-------- Material supplied --------
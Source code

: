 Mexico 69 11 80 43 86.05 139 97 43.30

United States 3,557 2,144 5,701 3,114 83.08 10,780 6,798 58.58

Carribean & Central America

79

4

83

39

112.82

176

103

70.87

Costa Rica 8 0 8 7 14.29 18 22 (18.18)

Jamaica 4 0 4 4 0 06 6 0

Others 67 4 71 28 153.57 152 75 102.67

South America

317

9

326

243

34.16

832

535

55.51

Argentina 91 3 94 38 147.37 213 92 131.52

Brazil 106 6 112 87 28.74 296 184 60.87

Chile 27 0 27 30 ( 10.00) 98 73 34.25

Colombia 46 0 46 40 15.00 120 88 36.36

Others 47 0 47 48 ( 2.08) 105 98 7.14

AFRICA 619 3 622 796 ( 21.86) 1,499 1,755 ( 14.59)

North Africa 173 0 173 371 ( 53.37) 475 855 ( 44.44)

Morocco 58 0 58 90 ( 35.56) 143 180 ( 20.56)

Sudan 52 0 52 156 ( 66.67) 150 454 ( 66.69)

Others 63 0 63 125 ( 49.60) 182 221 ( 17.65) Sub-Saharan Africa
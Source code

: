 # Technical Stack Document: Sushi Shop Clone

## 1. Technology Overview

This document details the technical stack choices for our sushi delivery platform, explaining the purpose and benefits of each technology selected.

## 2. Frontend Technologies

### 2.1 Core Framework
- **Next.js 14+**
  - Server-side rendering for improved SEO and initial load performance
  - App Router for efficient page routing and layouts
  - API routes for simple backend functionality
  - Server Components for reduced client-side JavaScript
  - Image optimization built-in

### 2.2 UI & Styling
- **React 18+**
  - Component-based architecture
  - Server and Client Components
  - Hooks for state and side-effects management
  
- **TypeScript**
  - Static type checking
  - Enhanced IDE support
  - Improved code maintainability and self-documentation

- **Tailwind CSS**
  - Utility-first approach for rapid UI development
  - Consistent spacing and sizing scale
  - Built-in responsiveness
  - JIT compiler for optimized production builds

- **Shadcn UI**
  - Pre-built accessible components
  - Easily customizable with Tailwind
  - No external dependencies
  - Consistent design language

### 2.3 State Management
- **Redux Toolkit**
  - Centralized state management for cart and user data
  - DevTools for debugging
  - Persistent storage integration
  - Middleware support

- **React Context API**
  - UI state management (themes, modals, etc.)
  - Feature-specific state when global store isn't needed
--------
**What you have to do:** Retype only the lines running from the top of the listing to the line that holds "Brazil 106 6 112 87 28.74 296 184 60.87", both ends included.

**Task response:**
Source code

: Mexico 69 11 80 43 86.05 139 97 43.30

United States 3,557 2,144 5,701 3,114 83.08 10,780 6,798 58.58

Carribean & Central America

79

4

83

39

112.82

176

103

70.87

Costa Rica 8 0 8 7 14.29 18 22 (18.18)

Jamaica 4 0 4 4 0 06 6 0

Others 67 4 71 28 153.57 152 75 102.67

South America

317

9

326

243

34.16

832

535

55.51

Argentina 91 3 94 38 147.37 213 92 131.52

Brazil 106 6 112 87 28.74 296 184 60.87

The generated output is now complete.